Stored data

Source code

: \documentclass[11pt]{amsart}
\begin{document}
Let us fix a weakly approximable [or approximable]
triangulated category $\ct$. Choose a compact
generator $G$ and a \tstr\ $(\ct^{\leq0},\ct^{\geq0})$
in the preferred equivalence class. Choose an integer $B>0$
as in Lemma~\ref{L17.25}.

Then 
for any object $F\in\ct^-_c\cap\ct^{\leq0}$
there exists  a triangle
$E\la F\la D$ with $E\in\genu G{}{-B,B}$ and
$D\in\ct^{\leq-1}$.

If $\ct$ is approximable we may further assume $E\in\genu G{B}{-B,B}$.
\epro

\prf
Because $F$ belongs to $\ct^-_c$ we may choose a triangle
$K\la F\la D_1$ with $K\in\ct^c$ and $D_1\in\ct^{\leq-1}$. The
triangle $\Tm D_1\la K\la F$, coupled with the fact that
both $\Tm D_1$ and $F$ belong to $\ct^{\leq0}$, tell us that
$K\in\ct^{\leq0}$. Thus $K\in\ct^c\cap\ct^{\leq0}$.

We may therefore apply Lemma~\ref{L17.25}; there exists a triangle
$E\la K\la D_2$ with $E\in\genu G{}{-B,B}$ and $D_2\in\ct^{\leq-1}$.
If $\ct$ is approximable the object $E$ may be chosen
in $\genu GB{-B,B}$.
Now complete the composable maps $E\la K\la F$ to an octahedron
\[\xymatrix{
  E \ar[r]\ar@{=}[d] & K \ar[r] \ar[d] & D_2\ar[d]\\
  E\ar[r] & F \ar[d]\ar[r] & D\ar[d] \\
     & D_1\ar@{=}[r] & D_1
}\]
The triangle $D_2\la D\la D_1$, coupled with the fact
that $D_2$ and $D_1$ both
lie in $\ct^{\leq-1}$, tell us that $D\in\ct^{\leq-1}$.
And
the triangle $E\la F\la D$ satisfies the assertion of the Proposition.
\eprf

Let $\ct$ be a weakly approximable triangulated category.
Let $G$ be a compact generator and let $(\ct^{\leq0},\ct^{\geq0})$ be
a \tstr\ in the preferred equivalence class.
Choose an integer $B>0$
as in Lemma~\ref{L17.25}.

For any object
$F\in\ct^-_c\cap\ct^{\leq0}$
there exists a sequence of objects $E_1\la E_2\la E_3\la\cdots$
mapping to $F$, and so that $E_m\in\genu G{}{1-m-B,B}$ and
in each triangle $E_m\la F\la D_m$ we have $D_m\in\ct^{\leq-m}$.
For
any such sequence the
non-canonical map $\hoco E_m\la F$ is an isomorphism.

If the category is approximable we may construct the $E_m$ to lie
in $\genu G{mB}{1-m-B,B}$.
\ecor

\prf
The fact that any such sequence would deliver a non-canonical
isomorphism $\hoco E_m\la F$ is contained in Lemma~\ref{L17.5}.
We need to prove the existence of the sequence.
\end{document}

*Problem*.
Each record above should be reproduced in full, exactly as it stands.

*Solution for this exercise*.
Source code

: \documentclass[11pt]{amsart}
\begin{document}
Let us fix a weakly approximable [or approximable]
triangulated category $\ct$. Choose a compact
generator $G$ and a \tstr\ $(\ct^{\leq0},\ct^{\geq0})$
in the preferred equivalence class. Choose an integer $B>0$
as in Lemma~\ref{L17.25}.

Then 
for any object $F\in\ct^-_c\cap\ct^{\leq0}$
there exists  a triangle
$E\la F\la D$ with $E\in\genu G{}{-B,B}$ and
$D\in\ct^{\leq-1}$.

If $\ct$ is approximable we may further assume $E\in\genu G{B}{-B,B}$.
\epro

\prf
Because $F$ belongs to $\ct^-_c$ we may choose a triangle
$K\la F\la D_1$ with $K\in\ct^c$ and $D_1\in\ct^{\leq-1}$. The
triangle $\Tm D_1\la K\la F$, coupled with the fact that
both $\Tm D_1$ and $F$ belong to $\ct^{\leq0}$, tell us that
$K\in\ct^{\leq0}$. Thus $K\in\ct^c\cap\ct^{\leq0}$.

We may therefore apply Lemma~\ref{L17.25}; there exists a triangle
$E\la K\la D_2$ with $E\in\genu G{}{-B,B}$ and $D_2\in\ct^{\leq-1}$.
If $\ct$ is approximable the object $E$ may be chosen
in $\genu GB{-B,B}$.
Now complete the composable maps $E\la K\la F$ to an octahedron
\[\xymatrix{
  E \ar[r]\ar@{=}[d] & K \ar[r] \ar[d] & D_2\ar[d]\\
  E\ar[r] & F \ar[d]\ar[r] & D\ar[d] \\
     & D_1\ar@{=}[r] & D_1
}\]
The triangle $D_2\la D\la D_1$, coupled with the fact
that $D_2$ and $D_1$ both
lie in $\ct^{\leq-1}$, tell us that $D\in\ct^{\leq-1}$.
And
the triangle $E\la F\la D$ satisfies the assertion of the Proposition.
\eprf

Let $\ct$ be a weakly approximable triangulated category.
Let $G$ be a compact generator and let $(\ct^{\leq0},\ct^{\geq0})$ be
a \tstr\ in the preferred equivalence class.
Choose an integer $B>0$
as in Lemma~\ref{L17.25}.

For any object
$F\in\ct^-_c\cap\ct^{\leq0}$
there exists a sequence of objects $E_1\la E_2\la E_3\la\cdots$
mapping to $F$, and so that $E_m\in\genu G{}{1-m-B,B}$ and
in each triangle $E_m\la F\la D_m$ we have $D_m\in\ct^{\leq-m}$.
For
any such sequence the
non-canonical map $\hoco E_m\la F$ is an isomorphism.

If the category is approximable we may construct the $E_m$ to lie
in $\genu G{mB}{1-m-B,B}$.
\ecor

\prf
The fact that any such sequence would deliver a non-canonical
isomorphism $\hoco E_m\la F$ is contained in Lemma~\ref{L17.5}.
We need to prove the existence of the sequence.
\end{document}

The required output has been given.